Come la Norma Desmond di Viale del tramonto, Veronika Voss, ex diva del cinema di propaganda tedesco, non ha superato il trauma del ritiro dalle scene. Vive in balia della sua psichiatra, che la riempie di morfina per inibirne la volontà e infine impossessarsi del suo patrimonio. Robert Krohn, un giornalista sportivo invaghitosi di lei, cerca di salvarla. Non ci riuscirà, e la storia di Veronika finirà con una fatale overdose. Questa, in estrema sintesi, la trama del penultimo film di Rainer Fassbinder, Die Sehnsucht der Veronika Voss (1982): un thriller a tinte foschissime, condensate in un bianco e nero sfarfallante, raffeddato, angoscioso. Le catastrofi dell’apparire, i demoni dell’avidità. Forse non il miglior film del cineasta tedesco, ma comunque potente, sempre tesissimo e urgente come una vendetta.
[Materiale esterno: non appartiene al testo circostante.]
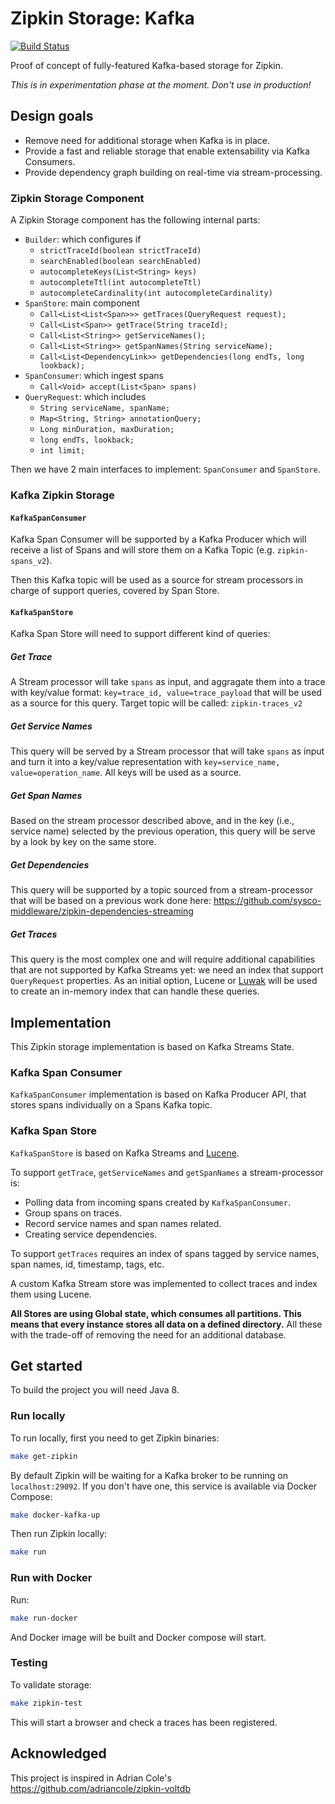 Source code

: # Zipkin Storage: Kafka

[![Build Status](https://www.travis-ci.org/jeqo/zipkin-storage-kafka.svg?branch=master)](https://www.travis-ci.org/jeqo/zipkin-storage-kafka)

Proof of concept of fully-featured Kafka-based storage for Zipkin.

*This is in experimentation phase at the moment. Don't use in production!*

## Design goals 

* Remove need for additional storage when Kafka is in place.
* Provide a fast and reliable storage that enable extensability via Kafka
    Consumers.
* Provide dependency graph building on real-time via stream-processing.

### Zipkin Storage Component

A Zipkin Storage component has the following internal parts:

* `Builder`: which configures if
    - `strictTraceId(boolean strictTraceId)`
    - `searchEnabled(boolean searchEnabled)`
    - `autocompleteKeys(List<String> keys)`
    - `autocompleteTtl(int autocompleteTtl)`
    - `autocompleteCardinality(int autocompleteCardinality)`
* `SpanStore`: main component
    - `Call<List<List<Span>>> getTraces(QueryRequest request);`
    - `Call<List<Span>> getTrace(String traceId);`
    - `Call<List<String>> getServiceNames();`
    - `Call<List<String>> getSpanNames(String serviceName);`
    - `Call<List<DependencyLink>> getDependencies(long endTs, long lookback);`
* `SpanConsumer`: which ingest spans
    - `Call<Void> accept(List<Span> spans)`
* `QueryRequest`: which includes
    - `String serviceName, spanName;`
    - `Map<String, String> annotationQuery;`
    - `Long minDuration, maxDuration;`
    - `long endTs, lookback;`
    - `int limit;`

Then we have 2 main interfaces to implement: `SpanConsumer` and `SpanStore`.

### Kafka Zipkin Storage

#### `KafkaSpanConsumer`

Kafka Span Consumer will be supported by a Kafka Producer which will receive a list
of Spans and will store them on a Kafka Topic (e.g. `zipkin-spans_v2`).

Then this Kafka topic will be used as a source for stream processors in charge
of support queries, covered by Span Store.

#### `KafkaSpanStore`

Kafka Span Store will need to support different kind of queries:

##### Get Trace

A Stream processor will take `spans` as input, and aggragate them into a trace
with key/value format: `key=trace_id, value=trace_payload` that will be used as 
a source for this query. Target topic will be called: `zipkin-traces_v2`

##### Get Service Names

This query will be served by a Stream processor that will take `spans` as input
and turn it into a key/value representation with `key=service_name,
value=operation_name`. All keys will be used as a source.

##### Get Span Names

Based on the stream processor described above, and in the key (i.e., service
name) selected by the previous operation, this query will be serve by a look by
key on the same store.

##### Get Dependencies

This query will be supported by a topic sourced from a stream-processor that
will be based on a previous work done here: 
<https://github.com/sysco-middleware/zipkin-dependencies-streaming>

##### Get Traces

This query is the most complex one and will require additional capabilities
that are not supported by Kafka Streams yet: we need an index that support
`QueryRequest` properties. As an initial option, Lucene or 
[Luwak](https://github.com/flaxsearch/luwak) will be used to create an
in-memory index that can handle these queries.

## Implementation

This Zipkin storage implementation is based on Kafka Streams State.

### Kafka Span Consumer

`KafkaSpanConsumer` implementation is based on Kafka Producer API, that stores spans individually on
a Spans Kafka topic.

### Kafka Span Store

`KafkaSpanStore` is based on Kafka Streams and [Lucene](https://lucene.apache.org/).

To support `getTrace`, `getServiceNames` and `getSpanNames` a stream-processor is:

- Polling data from incoming spans created by `KafkaSpanConsumer`.
- Group spans on traces.
- Record service names and span names related.
- Creating service dependencies.

To support `getTraces` requires an index of spans tagged by service names, span names, id, 
timestamp, tags, etc.

A custom Kafka Stream store was implemented to collect traces and index them using Lucene.

**All Stores are using Global state, which consumes all partitions. This means that every instance
stores all data on a defined directory.** All these with the trade-off of removing the need for an
additional database.

## Get started

To build the project you will need Java 8.

### Run locally

To run locally, first you need to get Zipkin binaries:

```bash
make get-zipkin
```

By default Zipkin will be waiting for a Kafka broker to be running on `localhost:29092`. If you don't have one, 
this service is available via Docker Compose:

```bash
make docker-kafka-up
```

Then run Zipkin locally:

```bash
make run
```

### Run with Docker

Run:

```bash
make run-docker
```

And Docker image will be built and Docker compose will start.

### Testing

To validate storage:

```bash
make zipkin-test
```

This will start a browser and check a traces has been registered.

## Acknowledged

This project is inspired in Adrian Cole's <https://github.com/adriancole/zipkin-voltdb>
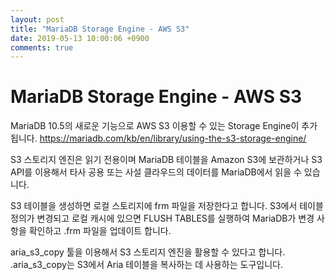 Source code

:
 ```yaml
---
layout: post
title: "MariaDB Storage Engine - AWS S3"
date: 2019-05-13 10:00:06 +0900
comments: true
---
```

# MariaDB Storage Engine - AWS S3

MariaDB 10.5의 새로운 기능으로 AWS S3 이용할 수 있는 Storage Engine이 추가 됩니다.
https://mariadb.com/kb/en/library/using-the-s3-storage-engine/

S3 스토리지 엔진은 읽기 전용이며 MariaDB 테이블을 Amazon S3에 보관하거나 S3 API를 이용해서 타사 공용 또는 사설 클라우드의 데이터를 MariaDB에서 읽을 수 있습니다.

S3 테이블을 생성하면 로컬 스토리지에 frm 파일을 저장한다고 합니다. S3에서 테이블 정의가 변경되고 로컬 캐시에 있으면 FLUSH TABLES를 실행하여 MariaDB가 변경 사항을 확인하고 .frm 파일을 업데이트 합니다.

aria_s3_copy 툴을 이용해서 S3 스토리지 엔진을 활용할 수 있다고 합니다. .aria_s3_copy는 S3에서 Aria 테이블을 복사하는 데 사용하는 도구입니다.
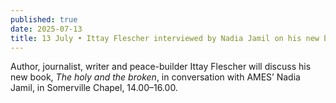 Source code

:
 ```yaml
---
published: true
date: 2025-07-13
title: 13 July • Ittay Flescher interviewed by Nadia Jamil on his new book
---
```

Author, journalist, writer and peace-builder Ittay Flescher will discuss his new book, _The holy and the broken_, in conversation with AMES’ Nadia Jamil, in Somerville Chapel, 14.00–16.00. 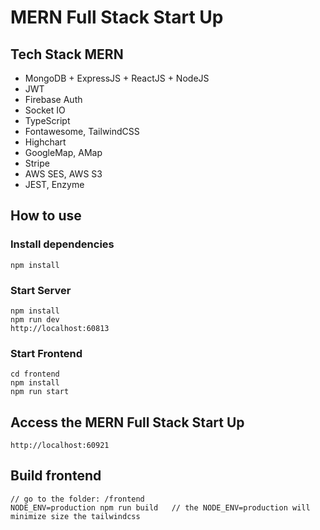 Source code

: # MERN Full Stack Start Up

## Tech Stack MERN
- MongoDB + ExpressJS + ReactJS + NodeJS
- JWT
- Firebase Auth
- Socket IO
- TypeScript
- Fontawesome, TailwindCSS
- Highchart
- GoogleMap, AMap
- Stripe
- AWS SES, AWS S3
- JEST, Enzyme

## How to use

### Install dependencies
```
npm install
```

### Start Server
```$xslt
npm install
npm run dev
http://localhost:60813
```

### Start Frontend
```
cd frontend
npm install
npm run start
```

## Access the MERN Full Stack Start Up
```$xslt
http://localhost:60921
```

## Build frontend
```$xslt
// go to the folder: /frontend
NODE_ENV=production npm run build   // the NODE_ENV=production will minimize size the tailwindcss
```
L’adattamento di Federico Bellini e Antonio Latella non sembra mosso dalla stessa impellenza. Chi legge conosce senz’altro il fastidio che si prova nel trovarsi a colloquio con una persona che apre lunghissime e distraenti parentesi, che ama a tal punto il proprio parlare da sperimentarlo in innumerevoli esclamazioni e intercalari. Ti regalo la mia morte Veronika rischia di produrre esattamente questo fastidio (a malapena compensato dall’appagante costruzione scenografica, con giochi d’ombre e una bianca pelliccia a far da fondale-schermo). La sceneggiatura originale è infatti sviata, stenografata, destrutturata, volgarizzata; sicché il contenuto (il contenuto! interessa ancora a qualcuno?) è piegato da un numero di citazioni implicite ed esplicite, continui doppi sensi e slittamenti, metafore cinematografiche, voci microfonate, voci sussurrate, voci fuori campo (ma tutto rimane statico, come in una fassbinderiana inquadratura fissa), straniamenti brechtiani ed elucubrazioni pirandelliane.
Possibile che non esistesse altro modo per lavorare sul soggetto? Possibile che servissero sei maschere da gorilla per vestire i personaggi che si muovono intorno a Veronika (Monica Piseddu) e individuarli come proiezioni di una mente alienata (e poi lasciarli in déshabillé a bivaccare tra le poltroncine da cinema allineate in proscenio)? Ed è possibile che occorresse fare di Veronika – incarnazione di una dea luminosa che vede e sente la sua luce spegnersi – una specie di isterica da lettino freudiano? (ma l’impressione è comunque lontanissima dal sentimento di Sehnsucht, lo struggimento romantico che si riversa in pulsione di morte, e che Fassbinder volle nel titolo della pellicola).
Possibile poi che si debba cedere al vizio di accumulare finali su finali (ne basta uno, anzi spesso non serve nemmeno quello), invitando anche l’incolpevole Cechov nel gioco delle associazioni mentali? Nell’ultima sequenza piove dall’alto un ciliegio fiorito, intorno al quale le eroine fassbinderiane (la Martha del film omonimo, la Margot di Paura della paura, la Elvira di Un anno con tredici lune, e ovviamente Veronika) si radunano per uno stucchevole picnic in giardino, con tanto di maggiordomo giustiziere.
Tutte domande retoriche: lo scostante spettacolo di Latella, che ha le stimmate del capolavoro (per chi crede ai miracoli), sta a dimostrare che sì, è possibile.